Making nutmilk coffee creamers
February 19, 2017 6:25 PM   Subscribe

How can I make my homemade soy and almond milk taste like the big brand stuff?

I don't do dairy, so I drink a fair amount of soy and almond milk. A few months back, I picked up a great soymilk maker. Now I always have fresh soy, almond, cashew, and whatever other (often strangely combined) milks on hand. I cook with it, I drink it, but it generally fails when it comes to coffee.

The problem: I actually like the taste of the store bought stuff (Silk, Califia,etc). Especially when it comes to cream for my coffee. How can I make something similar at home?

The Califia brand coffee creamer was my #1 favorite until they removed carageenan and algal flour. The texture and creaminess was perfect. So I switched back to soy creamer. I use Trader Joe's brand soy creamer, but am also happy with Wildwood and Silk brands.

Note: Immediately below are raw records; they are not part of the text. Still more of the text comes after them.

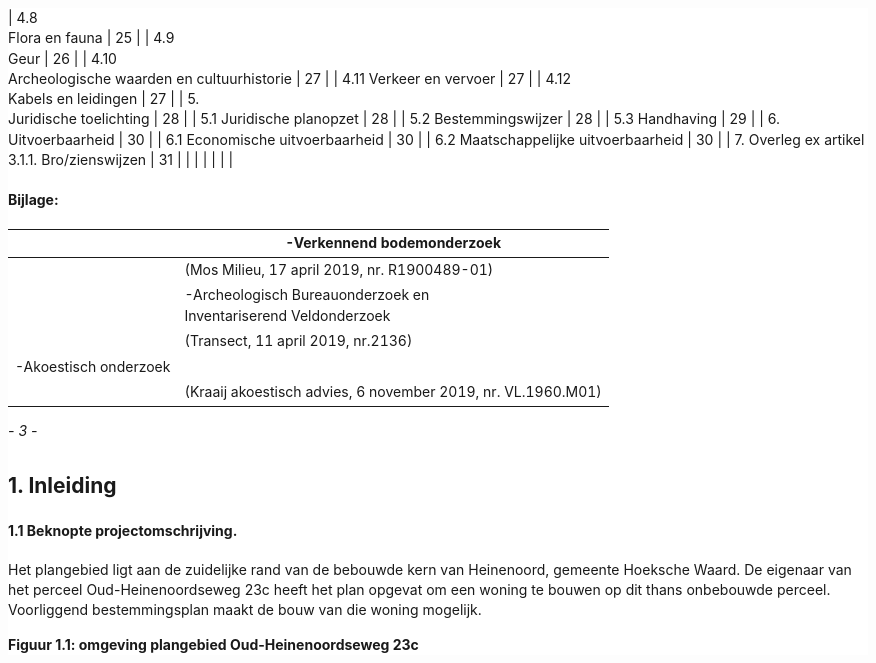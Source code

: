 | 4.8<br>Flora en fauna                             | 25 |
| 4.9<br>Geur                                       | 26 |
| 4.10<br>Archeologische waarden en cultuurhistorie | 27 |
| 4.11 Verkeer en vervoer                           | 27 |
| 4.12<br>Kabels en leidingen                       | 27 |
| 5.<br>Juridische toelichting                      | 28 |
| 5.1 Juridische planopzet                          | 28 |
| 5.2 Bestemmingswijzer                             | 28 |
| 5.3 Handhaving                                    | 29 |
| 6. Uitvoerbaarheid                                | 30 |
| 6.1 Economische uitvoerbaarheid                   | 30 |
| 6.2 Maatschappelijke uitvoerbaarheid              | 30 |
| 7. Overleg ex artikel 3.1.1. Bro/zienswijzen      | 31 |
|                                                   |    |
|                                                   |    |

#### **Bijlage:**

|                       | -Verkennend bodemonderzoek                                         |
|-----------------------|--------------------------------------------------------------------|
|                       | (Mos Milieu, 17 april 2019, nr. R1900489-01)                       |
|                       | -Archeologisch Bureauonderzoek en<br>Inventariserend Veldonderzoek |
|                       | (Transect, 11 april 2019, nr.2136)                                 |
| -Akoestisch onderzoek |                                                                    |
|                       | (Kraaij akoestisch advies, 6 november 2019, nr. VL.1960.M01)       |

*- 3 -*

## **1. Inleiding**

#### **1.1 Beknopte projectomschrijving.**

Het plangebied ligt aan de zuidelijke rand van de bebouwde kern van Heinenoord, gemeente Hoeksche Waard. De eigenaar van het perceel Oud-Heinenoordseweg 23c heeft het plan opgevat om een woning te bouwen op dit thans onbebouwde perceel. Voorliggend bestemmingsplan maakt de bouw van die woning mogelijk.

**Figuur 1.1: omgeving plangebied Oud-Heinenoordseweg 23c**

What's the secret to making creamy, rich creamers at home using the nutmilks I can make from scratch?
posted by Cat Pie Hurts to Food & Drink (6 answers total) 4 users marked this as a favorite
All the recipes for vegan creamer I've seen involve using less water to make the nut milk and dates or maple syrup. Like this recipe. YMMV, I've never had a vegan creamer that didn't taste like crap to me, so I just switched to black coffee.
posted by xyzzy at 7:25 PM on February 19, 2017

I just bought this book and he uses refined coconut oil to get that creaminess. Basically, you run melted coconut oil and the milk together in a blender for a while until the oil is emulsified and stick it in the fridge. It's not bad- especially with a little vanilla (but I'm not the vegan in my house, so it's hard for me to be objective when I'm still drinking dairy).
posted by dogmom at 7:47 PM on February 19, 2017

If it's within your dietary guidelines you may want to try adding some xanthan gum! I put it in my homemade frappuccinos to make them thicker and it works super well!
posted by masquesoporfavor at 9:04 PM on February 19, 2017 [2 favorites]

I don't know if you want to have specifically nut milk for this purpose, but I recently switched to coconut milk for my coffee and it is GOOD! Creamy, no weird taste, maybe slightly tropical. A can lasts a long time.
posted by andreapandrea at 1:23 PM on February 20, 2017

Consider trying Brazil nut milk. I find it to be almost velvety. Coconut oil will give you a creamier mouth feel but you just need a super teeny bit. It can get too oily fast. I find it works best like dogmom says to emulsify the oil in the blender.

Also I don't know for sure but maybe experiment with different temperatures?
posted by OlivesAndTurkishCoffee at 8:17 PM on February 20, 2017

Like xyzzy said, dates or maple syrup combined with using less water. Brown rice syrup would work too. Xanthan gum is useful for thickening vegan ice cream bases (though I usually leave it out), and should work well in coffee (it's in So Delicious Holiday Nog, which is thicker than the average drinking milk made from coconut). You need very little xanthan gum to thicken.

Rice starch was used in the MimiCreme line of coffee creamers rather than xanthan gum. Sadly the brand was discontinued a few years ago, but the ingredients lists are still available. Anyway, both rice starch and xanthan gum are highly soluble starches.

If you don't need to have much creamer on hand, then while making almond milk, remove a cup (or however much you like) of the concentrated thick liquid and set it aside for creamer. Then add more water to dilute the remaining almond slurry into milk.

To flavour, you can add various extracts (if you might serve this creamer to vegans, watch out for animal derived food colouring in some extracts) like hazelnut, vanilla, etc.

Miyoko Schinner has an excellent book, The Homemade Vegan Pantry, on making dairy-free basics from scratch. She has a recipe for coffee creamer (which unfortunately isn't available publicly online), various nut milks, and non-dairy yogurt, too.